The agency has now rejected or obstructed every meaningful attempt to move it for more than half a century:
- 1988: DEA Administrative Law Judge Francis Young ruled that "marijuana, in its natural form, is one of the safest therapeutically active substances known to man" and recommended rescheduling. The DEA overruled its own judge.
- 1999: The Institute of Medicine found cannabis had legitimate medical uses and relatively low abuse potential. The DEA denied the resulting petition in 2001.
- 2011: Another denial, this time citing a lack of U.S. research on smoked cannabis — research the DEA itself had spent three decades blocking through its monopoly on federally approved cultivation at the University of Mississippi.
- 2016–2022: The "research expansion" the DEA publicly announced in 2016 took six more years to produce a second approved grower. MMJ BioPharma is still waiting.
- 2023–2025: HHS recommends Schedule III. DEA slow-walks. The Milgram-era hearing collapses. The process stalls.

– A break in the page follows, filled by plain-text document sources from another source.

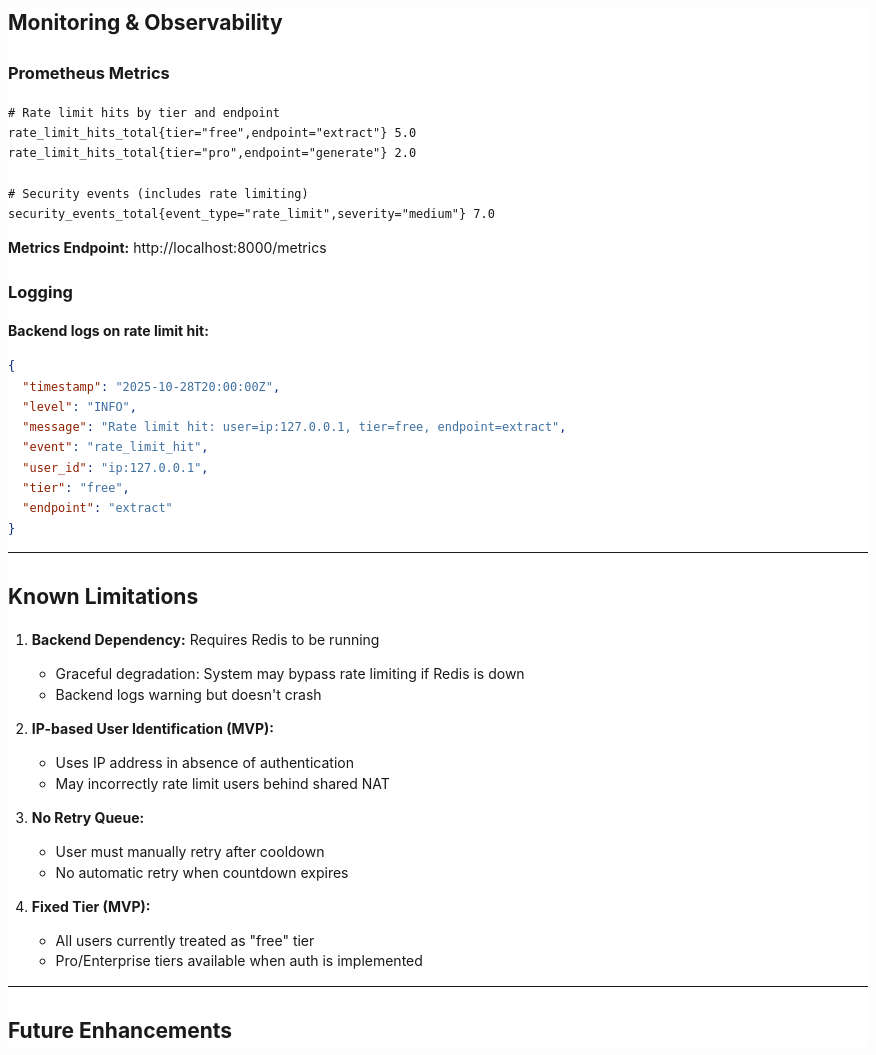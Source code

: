 
## Monitoring & Observability

### Prometheus Metrics

```
# Rate limit hits by tier and endpoint
rate_limit_hits_total{tier="free",endpoint="extract"} 5.0
rate_limit_hits_total{tier="pro",endpoint="generate"} 2.0

# Security events (includes rate limiting)
security_events_total{event_type="rate_limit",severity="medium"} 7.0
```

**Metrics Endpoint:** http://localhost:8000/metrics

### Logging

**Backend logs on rate limit hit:**
```json
{
  "timestamp": "2025-10-28T20:00:00Z",
  "level": "INFO",
  "message": "Rate limit hit: user=ip:127.0.0.1, tier=free, endpoint=extract",
  "event": "rate_limit_hit",
  "user_id": "ip:127.0.0.1",
  "tier": "free",
  "endpoint": "extract"
}
```

---

## Known Limitations

1. **Backend Dependency:** Requires Redis to be running
   - Graceful degradation: System may bypass rate limiting if Redis is down
   - Backend logs warning but doesn't crash

2. **IP-based User Identification (MVP):**
   - Uses IP address in absence of authentication
   - May incorrectly rate limit users behind shared NAT

3. **No Retry Queue:**
   - User must manually retry after cooldown
   - No automatic retry when countdown expires

4. **Fixed Tier (MVP):**
   - All users currently treated as "free" tier
   - Pro/Enterprise tiers available when auth is implemented

---

## Future Enhancements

The through-line is consistent across administrations, parties, and personalities: the DEA does not want to reschedule cannabis, and it has proven across five decades that it will use every procedural lever available to make sure it doesn't have to.
What Cole Might Actually Do
Three scenarios, ordered by probability as of this writing.
1. Slow-walk to heat death (most likely). Cole keeps filing 90-day status reports saying the appeal "remains pending." No briefing schedule. No decision. The rule quietly ages out, Trump loses interest, and the industry remains stuck with Section 280E, no banking, and Schedule I research barriers. This is the Milgram ending with a Republican cast. The fact that the DEA has had no administrative judges on staff since August 2025 makes this the path of least resistance.
2. Forced Schedule III via DOJ. If Trump's patience runs out — or if new Acting AG Todd Blanche (Pam Bondi was fired earlier this year) decides to finalize the rule over DEA objections, the same way Garland did with the NPRM — Cole becomes a bystander. The rule gets finalized, SAM and Bill Barr file the lawsuit they've already signaled is coming, and the fight moves to the D.C. Circuit. Schedule III ends 280E, unlocks research, and keeps cannabis federally illegal for adult use.
3. The wildcard — Schedule VI or descheduling. Roughly 69% of the 43,000+ public comments on the NPRM supported descheduling entirely. A smaller but growing coalition backs a new Schedule VI that would treat cannabis like alcohol. Neither outcome requires new legislation — both are within the Administrator's statutory power. Neither is remotely consistent with anything Cole has ever said.
Bottom Line
Terry Cole is a career drug warrior who spent 22 years inside the DEA's institutional anti-cannabis culture, came out publicly aligned with Nancy Reagan's "Just Say No," and quietly removed rescheduling from his own priority list the week he took the job. His predecessor ran out the clock and left under an IG cloud. His agency has obstructed every rescheduling attempt since the Nixon administration.
The only real pressure point is political — the President himself. Trump says rescheduling is "common sense." His DEA Administrator, by every signal that matters, disagrees. One of them is going to win that argument. So far, it's not the one who signed the executive order.